-- Records for this task follows --
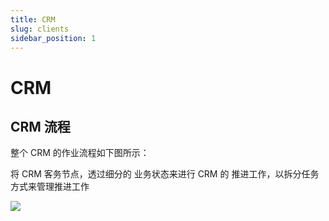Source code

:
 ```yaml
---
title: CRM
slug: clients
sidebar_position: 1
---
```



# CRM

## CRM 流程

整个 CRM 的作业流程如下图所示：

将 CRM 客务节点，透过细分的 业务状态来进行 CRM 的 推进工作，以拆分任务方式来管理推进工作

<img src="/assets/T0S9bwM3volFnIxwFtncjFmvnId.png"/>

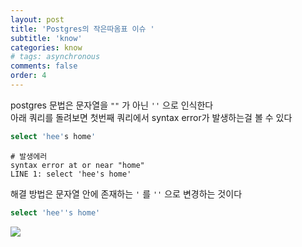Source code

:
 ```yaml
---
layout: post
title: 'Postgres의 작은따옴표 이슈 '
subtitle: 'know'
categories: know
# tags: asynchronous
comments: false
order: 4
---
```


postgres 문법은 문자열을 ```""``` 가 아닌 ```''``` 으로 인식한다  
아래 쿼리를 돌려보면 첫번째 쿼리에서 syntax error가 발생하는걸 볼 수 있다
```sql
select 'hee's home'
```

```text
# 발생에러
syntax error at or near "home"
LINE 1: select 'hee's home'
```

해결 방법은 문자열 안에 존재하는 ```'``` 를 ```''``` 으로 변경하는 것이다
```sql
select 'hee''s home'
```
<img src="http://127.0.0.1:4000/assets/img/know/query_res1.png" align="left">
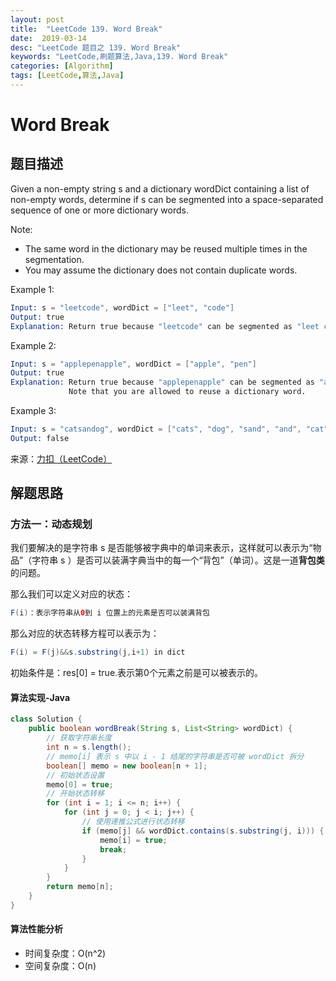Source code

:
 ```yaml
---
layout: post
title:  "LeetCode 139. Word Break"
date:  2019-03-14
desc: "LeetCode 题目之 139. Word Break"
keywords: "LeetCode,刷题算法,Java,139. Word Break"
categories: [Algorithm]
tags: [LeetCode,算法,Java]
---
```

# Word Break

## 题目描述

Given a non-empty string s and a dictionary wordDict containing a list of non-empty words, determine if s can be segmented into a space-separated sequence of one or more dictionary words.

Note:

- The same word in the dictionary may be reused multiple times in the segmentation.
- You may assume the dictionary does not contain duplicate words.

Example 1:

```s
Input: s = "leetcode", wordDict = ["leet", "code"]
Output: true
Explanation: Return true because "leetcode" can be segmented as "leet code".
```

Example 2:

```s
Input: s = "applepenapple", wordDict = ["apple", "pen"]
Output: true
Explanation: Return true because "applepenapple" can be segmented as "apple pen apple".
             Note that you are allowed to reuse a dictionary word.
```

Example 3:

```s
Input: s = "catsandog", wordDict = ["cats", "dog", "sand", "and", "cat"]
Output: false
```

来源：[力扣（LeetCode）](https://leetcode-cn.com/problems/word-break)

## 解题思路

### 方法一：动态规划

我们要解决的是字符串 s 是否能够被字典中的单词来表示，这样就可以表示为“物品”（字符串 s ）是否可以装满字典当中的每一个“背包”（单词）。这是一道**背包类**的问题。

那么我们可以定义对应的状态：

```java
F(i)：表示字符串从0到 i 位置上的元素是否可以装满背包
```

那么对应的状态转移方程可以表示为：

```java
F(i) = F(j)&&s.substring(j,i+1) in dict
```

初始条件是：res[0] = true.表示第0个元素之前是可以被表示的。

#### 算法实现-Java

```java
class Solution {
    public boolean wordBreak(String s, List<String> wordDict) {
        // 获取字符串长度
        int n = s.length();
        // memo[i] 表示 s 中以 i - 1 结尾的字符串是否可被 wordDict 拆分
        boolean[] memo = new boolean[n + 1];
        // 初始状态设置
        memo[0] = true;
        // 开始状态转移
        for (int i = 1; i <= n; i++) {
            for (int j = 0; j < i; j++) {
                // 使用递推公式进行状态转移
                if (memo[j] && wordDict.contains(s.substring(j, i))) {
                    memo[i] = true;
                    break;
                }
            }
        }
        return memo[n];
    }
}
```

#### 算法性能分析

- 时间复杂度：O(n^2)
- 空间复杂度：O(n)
-- Records for this task concluded --
Look over the data above and show each line that contains "substring".

F(i) = F(j)&&s.substring(j,i+1) in dict
                if (memo[j] && wordDict.contains(s.substring(j, i))) {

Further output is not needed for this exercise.